=== Input material ===

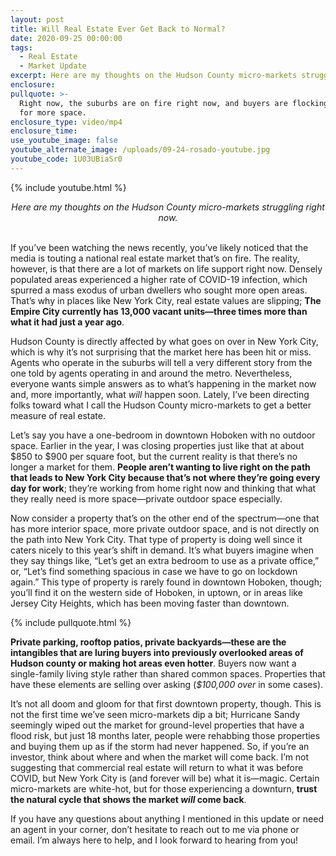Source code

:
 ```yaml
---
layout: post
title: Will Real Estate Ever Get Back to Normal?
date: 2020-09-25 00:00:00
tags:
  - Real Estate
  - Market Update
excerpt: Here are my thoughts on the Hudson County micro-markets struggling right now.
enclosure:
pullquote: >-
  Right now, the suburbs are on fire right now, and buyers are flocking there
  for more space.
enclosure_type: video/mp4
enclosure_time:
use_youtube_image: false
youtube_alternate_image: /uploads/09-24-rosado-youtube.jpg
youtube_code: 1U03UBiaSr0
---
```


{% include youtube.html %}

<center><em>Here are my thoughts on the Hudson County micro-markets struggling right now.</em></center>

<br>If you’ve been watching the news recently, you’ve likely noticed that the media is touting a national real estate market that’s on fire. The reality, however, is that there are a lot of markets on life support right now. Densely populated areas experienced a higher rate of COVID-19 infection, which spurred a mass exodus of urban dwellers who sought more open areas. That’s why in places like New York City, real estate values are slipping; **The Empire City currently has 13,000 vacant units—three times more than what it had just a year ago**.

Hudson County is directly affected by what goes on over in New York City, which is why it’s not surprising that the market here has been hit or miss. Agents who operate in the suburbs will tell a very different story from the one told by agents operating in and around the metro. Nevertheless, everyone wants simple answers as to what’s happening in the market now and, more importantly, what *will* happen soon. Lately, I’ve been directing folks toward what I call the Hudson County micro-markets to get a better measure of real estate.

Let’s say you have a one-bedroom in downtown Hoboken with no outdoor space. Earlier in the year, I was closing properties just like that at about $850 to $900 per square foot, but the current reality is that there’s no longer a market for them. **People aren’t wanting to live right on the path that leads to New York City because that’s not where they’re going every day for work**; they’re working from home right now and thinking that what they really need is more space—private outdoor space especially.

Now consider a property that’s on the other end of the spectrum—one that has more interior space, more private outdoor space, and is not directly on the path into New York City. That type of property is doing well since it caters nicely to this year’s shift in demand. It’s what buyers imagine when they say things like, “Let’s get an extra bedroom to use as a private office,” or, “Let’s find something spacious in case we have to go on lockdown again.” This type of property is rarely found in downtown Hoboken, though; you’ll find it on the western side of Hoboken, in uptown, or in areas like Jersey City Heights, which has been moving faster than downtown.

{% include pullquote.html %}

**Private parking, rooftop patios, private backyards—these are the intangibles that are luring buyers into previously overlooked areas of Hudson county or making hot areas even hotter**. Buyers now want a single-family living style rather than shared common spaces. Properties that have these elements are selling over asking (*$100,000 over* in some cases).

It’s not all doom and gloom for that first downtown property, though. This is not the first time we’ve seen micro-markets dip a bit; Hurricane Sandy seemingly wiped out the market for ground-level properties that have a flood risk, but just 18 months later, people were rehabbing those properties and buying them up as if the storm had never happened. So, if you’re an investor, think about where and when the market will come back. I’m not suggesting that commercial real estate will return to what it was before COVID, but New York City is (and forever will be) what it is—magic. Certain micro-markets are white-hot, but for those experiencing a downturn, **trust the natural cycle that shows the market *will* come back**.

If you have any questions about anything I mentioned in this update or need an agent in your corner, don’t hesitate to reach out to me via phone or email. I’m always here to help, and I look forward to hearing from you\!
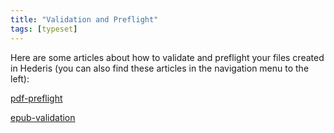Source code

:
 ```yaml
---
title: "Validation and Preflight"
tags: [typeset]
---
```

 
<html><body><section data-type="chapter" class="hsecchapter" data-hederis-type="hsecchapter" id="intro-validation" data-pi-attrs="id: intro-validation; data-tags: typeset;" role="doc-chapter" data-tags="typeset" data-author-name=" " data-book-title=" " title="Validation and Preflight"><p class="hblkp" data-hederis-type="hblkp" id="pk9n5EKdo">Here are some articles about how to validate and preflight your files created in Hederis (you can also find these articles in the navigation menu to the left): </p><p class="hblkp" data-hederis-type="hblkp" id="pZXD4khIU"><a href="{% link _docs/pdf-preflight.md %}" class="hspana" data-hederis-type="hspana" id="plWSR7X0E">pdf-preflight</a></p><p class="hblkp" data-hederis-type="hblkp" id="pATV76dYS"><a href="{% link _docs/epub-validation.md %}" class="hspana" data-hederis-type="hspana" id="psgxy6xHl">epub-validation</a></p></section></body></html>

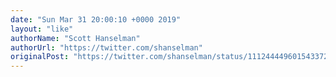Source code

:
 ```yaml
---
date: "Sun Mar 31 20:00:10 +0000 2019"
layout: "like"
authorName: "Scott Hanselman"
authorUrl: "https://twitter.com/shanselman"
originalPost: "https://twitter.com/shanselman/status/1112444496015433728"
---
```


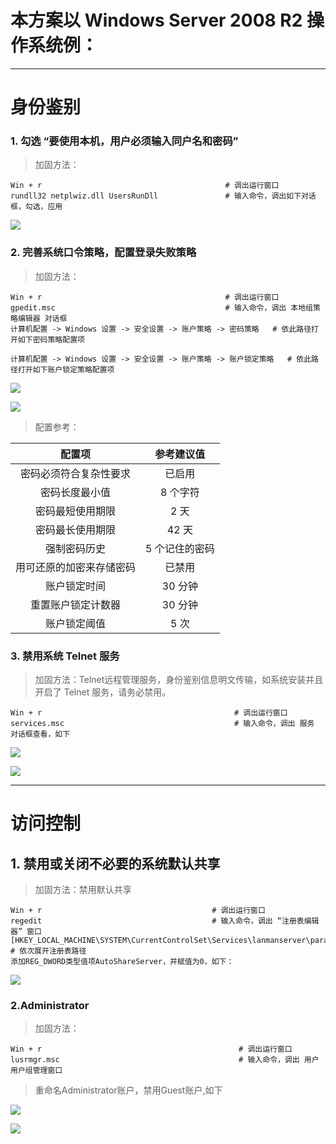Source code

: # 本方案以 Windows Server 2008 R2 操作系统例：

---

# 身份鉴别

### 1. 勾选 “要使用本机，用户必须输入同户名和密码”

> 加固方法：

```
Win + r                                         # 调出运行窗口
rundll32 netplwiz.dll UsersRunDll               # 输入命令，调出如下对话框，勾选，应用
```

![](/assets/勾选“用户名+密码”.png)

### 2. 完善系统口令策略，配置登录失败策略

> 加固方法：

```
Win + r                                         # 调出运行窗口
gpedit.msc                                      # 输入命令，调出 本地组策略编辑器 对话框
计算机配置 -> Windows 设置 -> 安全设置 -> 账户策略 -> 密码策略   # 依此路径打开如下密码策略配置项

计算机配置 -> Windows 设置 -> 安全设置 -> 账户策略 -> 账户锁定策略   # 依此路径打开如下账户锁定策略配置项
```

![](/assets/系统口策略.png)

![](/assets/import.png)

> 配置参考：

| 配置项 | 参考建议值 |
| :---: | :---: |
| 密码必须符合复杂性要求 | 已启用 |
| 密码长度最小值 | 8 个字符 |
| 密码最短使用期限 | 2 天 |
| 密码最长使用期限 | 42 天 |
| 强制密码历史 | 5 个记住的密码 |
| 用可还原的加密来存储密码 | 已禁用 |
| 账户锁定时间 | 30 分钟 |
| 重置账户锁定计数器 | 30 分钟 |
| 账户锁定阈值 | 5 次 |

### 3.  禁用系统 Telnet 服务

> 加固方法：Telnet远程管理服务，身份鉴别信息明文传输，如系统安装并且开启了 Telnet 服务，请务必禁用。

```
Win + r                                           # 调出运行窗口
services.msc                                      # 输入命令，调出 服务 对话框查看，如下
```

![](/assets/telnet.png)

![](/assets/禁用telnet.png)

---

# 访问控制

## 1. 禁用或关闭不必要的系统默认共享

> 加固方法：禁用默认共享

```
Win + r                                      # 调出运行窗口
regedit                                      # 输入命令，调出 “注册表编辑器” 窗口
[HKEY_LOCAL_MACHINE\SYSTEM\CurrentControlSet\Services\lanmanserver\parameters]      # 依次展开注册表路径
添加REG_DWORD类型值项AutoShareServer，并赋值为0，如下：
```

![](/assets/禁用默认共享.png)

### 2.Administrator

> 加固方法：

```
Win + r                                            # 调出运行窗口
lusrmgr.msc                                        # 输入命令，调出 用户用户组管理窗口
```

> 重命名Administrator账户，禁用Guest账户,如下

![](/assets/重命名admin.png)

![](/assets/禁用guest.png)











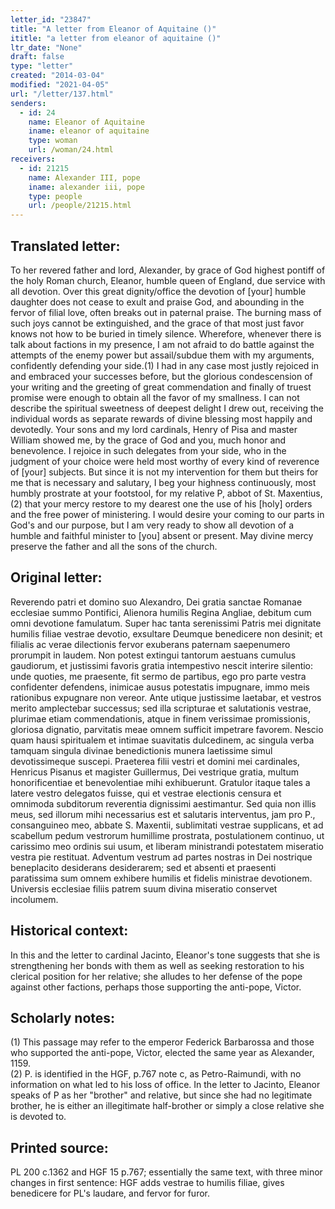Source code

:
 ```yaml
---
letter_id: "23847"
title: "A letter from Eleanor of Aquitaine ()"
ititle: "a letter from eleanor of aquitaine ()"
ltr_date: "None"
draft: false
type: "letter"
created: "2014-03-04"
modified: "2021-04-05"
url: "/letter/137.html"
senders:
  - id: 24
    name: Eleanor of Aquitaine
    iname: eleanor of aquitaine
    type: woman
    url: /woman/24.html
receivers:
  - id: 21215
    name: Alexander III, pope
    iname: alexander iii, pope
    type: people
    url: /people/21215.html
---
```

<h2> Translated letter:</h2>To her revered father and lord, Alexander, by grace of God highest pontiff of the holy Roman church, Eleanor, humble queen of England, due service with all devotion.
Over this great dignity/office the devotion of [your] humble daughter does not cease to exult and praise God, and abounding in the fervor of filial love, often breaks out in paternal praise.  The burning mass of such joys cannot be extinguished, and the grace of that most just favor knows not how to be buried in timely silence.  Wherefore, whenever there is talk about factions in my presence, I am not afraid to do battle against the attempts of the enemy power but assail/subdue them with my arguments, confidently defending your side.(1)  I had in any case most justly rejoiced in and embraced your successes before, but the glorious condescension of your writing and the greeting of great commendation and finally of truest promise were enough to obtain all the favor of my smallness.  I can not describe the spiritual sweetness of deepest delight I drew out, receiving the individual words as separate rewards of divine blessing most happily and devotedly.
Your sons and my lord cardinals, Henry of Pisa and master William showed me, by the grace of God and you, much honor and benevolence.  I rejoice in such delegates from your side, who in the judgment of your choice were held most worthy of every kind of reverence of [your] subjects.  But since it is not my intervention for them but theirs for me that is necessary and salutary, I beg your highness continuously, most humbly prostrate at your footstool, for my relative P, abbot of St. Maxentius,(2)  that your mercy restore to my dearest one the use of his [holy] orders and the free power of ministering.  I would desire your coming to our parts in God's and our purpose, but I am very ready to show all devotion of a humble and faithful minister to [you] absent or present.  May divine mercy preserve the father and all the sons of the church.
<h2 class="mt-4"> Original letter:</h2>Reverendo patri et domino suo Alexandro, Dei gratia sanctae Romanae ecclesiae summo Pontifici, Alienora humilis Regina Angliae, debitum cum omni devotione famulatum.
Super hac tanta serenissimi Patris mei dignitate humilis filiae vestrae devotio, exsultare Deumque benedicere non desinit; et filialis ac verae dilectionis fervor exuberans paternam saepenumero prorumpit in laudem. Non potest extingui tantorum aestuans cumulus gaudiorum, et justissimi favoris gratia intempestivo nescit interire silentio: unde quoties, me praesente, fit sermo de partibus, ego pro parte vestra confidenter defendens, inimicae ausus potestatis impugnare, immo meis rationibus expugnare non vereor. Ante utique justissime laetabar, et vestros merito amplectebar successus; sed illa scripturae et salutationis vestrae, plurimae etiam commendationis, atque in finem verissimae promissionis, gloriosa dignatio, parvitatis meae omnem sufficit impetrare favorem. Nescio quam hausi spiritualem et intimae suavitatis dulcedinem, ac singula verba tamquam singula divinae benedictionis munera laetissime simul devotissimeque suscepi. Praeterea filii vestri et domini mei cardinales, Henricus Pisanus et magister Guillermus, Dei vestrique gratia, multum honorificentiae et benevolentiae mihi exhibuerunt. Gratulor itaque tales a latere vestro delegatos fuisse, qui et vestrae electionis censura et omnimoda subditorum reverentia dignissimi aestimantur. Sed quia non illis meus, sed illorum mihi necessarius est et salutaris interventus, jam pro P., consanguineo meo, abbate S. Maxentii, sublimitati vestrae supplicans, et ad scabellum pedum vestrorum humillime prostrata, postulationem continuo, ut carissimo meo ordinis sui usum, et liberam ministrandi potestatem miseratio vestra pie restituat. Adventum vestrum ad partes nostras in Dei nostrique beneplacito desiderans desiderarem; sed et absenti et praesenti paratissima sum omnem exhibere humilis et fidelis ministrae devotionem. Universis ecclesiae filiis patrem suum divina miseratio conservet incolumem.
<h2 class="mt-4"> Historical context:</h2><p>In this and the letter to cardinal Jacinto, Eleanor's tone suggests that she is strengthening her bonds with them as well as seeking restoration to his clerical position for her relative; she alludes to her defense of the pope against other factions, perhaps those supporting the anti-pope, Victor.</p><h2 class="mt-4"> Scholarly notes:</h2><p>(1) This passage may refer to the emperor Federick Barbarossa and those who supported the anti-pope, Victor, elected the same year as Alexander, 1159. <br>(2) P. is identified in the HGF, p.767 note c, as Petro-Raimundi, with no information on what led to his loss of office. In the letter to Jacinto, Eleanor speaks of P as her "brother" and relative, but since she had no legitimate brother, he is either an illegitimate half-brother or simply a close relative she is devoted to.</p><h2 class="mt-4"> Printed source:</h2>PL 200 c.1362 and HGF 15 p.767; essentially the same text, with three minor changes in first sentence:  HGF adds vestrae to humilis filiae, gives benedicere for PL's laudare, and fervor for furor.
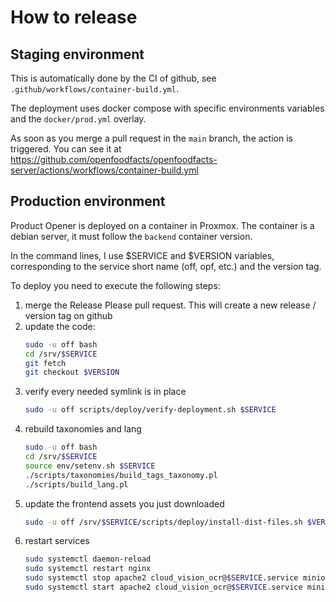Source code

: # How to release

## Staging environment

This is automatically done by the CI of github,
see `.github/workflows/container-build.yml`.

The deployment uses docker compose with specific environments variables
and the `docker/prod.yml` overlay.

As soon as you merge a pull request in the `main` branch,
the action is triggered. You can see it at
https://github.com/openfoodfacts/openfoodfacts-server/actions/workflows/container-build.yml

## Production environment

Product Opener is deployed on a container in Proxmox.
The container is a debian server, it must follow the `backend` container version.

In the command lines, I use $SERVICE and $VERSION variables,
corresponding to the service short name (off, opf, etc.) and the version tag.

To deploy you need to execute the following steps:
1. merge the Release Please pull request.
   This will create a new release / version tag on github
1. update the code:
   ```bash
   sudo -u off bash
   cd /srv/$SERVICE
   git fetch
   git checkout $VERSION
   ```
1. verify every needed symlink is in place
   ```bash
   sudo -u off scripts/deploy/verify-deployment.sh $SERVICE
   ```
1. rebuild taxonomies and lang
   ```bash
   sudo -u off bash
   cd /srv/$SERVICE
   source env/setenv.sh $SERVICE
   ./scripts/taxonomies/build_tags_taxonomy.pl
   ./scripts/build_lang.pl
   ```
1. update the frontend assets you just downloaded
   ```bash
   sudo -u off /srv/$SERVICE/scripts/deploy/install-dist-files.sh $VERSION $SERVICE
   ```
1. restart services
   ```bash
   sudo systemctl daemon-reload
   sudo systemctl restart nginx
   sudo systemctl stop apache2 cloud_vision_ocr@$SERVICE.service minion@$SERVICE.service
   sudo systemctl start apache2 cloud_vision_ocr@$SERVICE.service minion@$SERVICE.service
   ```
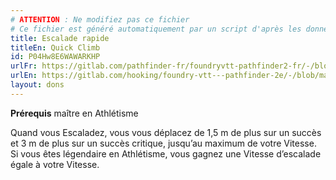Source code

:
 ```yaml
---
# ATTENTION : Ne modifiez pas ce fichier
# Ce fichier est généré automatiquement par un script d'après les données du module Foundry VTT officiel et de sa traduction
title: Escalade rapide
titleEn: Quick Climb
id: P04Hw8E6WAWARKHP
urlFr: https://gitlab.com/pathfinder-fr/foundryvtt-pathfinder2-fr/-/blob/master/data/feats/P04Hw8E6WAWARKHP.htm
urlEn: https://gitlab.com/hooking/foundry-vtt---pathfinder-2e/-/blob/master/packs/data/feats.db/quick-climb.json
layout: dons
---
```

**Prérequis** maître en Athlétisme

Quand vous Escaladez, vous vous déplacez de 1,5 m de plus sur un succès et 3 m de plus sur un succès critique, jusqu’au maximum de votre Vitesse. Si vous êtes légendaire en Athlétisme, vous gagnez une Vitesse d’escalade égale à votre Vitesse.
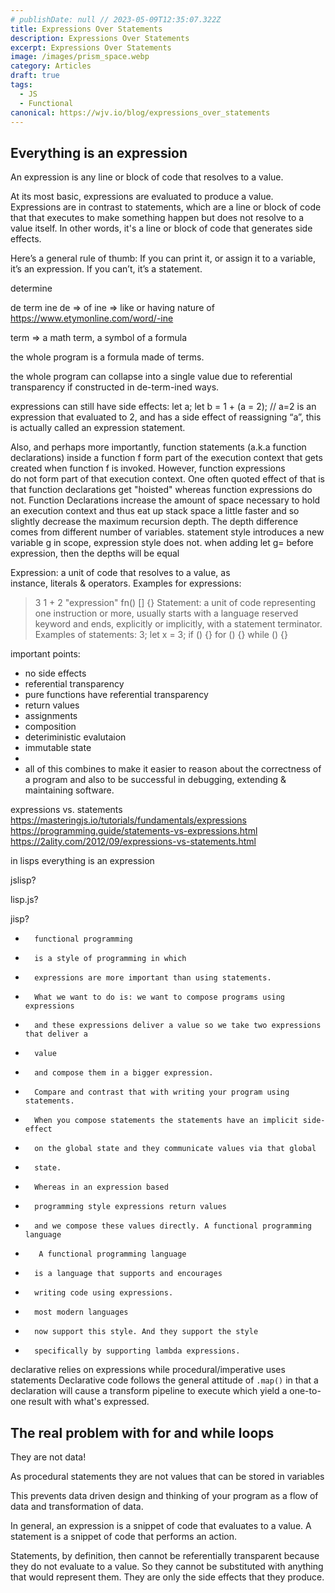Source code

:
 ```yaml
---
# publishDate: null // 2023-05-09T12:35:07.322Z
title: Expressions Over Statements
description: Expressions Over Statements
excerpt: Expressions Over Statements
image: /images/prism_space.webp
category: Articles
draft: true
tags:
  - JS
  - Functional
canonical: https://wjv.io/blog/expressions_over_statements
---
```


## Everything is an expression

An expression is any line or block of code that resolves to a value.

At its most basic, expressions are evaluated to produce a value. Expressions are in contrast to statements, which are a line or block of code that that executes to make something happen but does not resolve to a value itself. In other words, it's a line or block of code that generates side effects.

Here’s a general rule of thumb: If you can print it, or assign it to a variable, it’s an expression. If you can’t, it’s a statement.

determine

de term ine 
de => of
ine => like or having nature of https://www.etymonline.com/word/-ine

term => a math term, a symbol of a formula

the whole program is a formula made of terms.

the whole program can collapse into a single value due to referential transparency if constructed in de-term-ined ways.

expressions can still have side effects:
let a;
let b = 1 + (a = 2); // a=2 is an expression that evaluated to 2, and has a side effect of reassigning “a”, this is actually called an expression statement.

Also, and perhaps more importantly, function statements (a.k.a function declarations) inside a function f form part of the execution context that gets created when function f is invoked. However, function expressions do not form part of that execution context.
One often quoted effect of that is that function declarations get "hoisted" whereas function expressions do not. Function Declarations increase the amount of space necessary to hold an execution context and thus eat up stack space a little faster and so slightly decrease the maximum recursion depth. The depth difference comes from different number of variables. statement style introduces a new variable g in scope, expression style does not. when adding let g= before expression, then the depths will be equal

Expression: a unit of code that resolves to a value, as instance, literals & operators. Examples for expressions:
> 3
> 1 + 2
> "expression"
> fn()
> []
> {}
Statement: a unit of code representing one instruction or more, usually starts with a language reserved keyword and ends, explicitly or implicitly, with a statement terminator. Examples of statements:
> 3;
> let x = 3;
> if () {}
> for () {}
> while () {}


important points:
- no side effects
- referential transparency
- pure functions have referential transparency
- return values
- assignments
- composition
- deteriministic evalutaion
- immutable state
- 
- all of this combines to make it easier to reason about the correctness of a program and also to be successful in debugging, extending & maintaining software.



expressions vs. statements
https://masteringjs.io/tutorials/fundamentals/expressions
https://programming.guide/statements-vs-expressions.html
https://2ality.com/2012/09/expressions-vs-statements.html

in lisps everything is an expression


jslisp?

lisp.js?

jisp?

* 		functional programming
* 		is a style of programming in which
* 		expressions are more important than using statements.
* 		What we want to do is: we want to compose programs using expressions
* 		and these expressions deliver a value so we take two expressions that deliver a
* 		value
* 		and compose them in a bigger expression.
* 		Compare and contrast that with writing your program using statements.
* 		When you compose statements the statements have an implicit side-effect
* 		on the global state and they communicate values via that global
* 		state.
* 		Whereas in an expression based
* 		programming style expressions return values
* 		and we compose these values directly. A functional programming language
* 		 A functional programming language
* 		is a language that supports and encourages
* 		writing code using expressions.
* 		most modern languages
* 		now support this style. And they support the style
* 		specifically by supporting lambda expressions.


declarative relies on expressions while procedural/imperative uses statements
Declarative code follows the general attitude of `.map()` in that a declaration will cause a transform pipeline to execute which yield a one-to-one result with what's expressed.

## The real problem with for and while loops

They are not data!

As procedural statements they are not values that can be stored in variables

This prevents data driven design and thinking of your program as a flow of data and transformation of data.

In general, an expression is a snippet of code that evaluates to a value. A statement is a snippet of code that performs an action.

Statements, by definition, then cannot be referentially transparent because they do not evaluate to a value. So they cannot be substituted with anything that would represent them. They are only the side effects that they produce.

===

About this task: The required output is a verbatim repetition of the lines from the opening of the entries above through the line containing "Hudson County is", inclusive, with no pictures and nothing else.

Answer below:
Source code

:
 ```yaml
---
layout: post
title: Will Real Estate Ever Get Back to Normal?
date: 2020-09-25 00:00:00
tags:
  - Real Estate
  - Market Update
excerpt: Here are my thoughts on the Hudson County micro-markets struggling right now.
enclosure:
pullquote: >-
  Right now, the suburbs are on fire right now, and buyers are flocking there
  for more space.
enclosure_type: video/mp4
enclosure_time:
use_youtube_image: false
youtube_alternate_image: /uploads/09-24-rosado-youtube.jpg
youtube_code: 1U03UBiaSr0
---
```


{% include youtube.html %}

<center><em>Here are my thoughts on the Hudson County micro-markets struggling right now.</em></center>

<br>If you’ve been watching the news recently, you’ve likely noticed that the media is touting a national real estate market that’s on fire. The reality, however, is that there are a lot of markets on life support right now. Densely populated areas experienced a higher rate of COVID-19 infection, which spurred a mass exodus of urban dwellers who sought more open areas. That’s why in places like New York City, real estate values are slipping; **The Empire City currently has 13,000 vacant units—three times more than what it had just a year ago**.

Hudson County is directly affected by what goes on over in New York City, which is why it’s not surprising that the market here has been hit or miss. Agents who operate in the suburbs will tell a very different story from the one told by agents operating in and around the metro. Nevertheless, everyone wants simple answers as to what’s happening in the market now and, more importantly, what *will* happen soon. Lately, I’ve been directing folks toward what I call the Hudson County micro-markets to get a better measure of real estate.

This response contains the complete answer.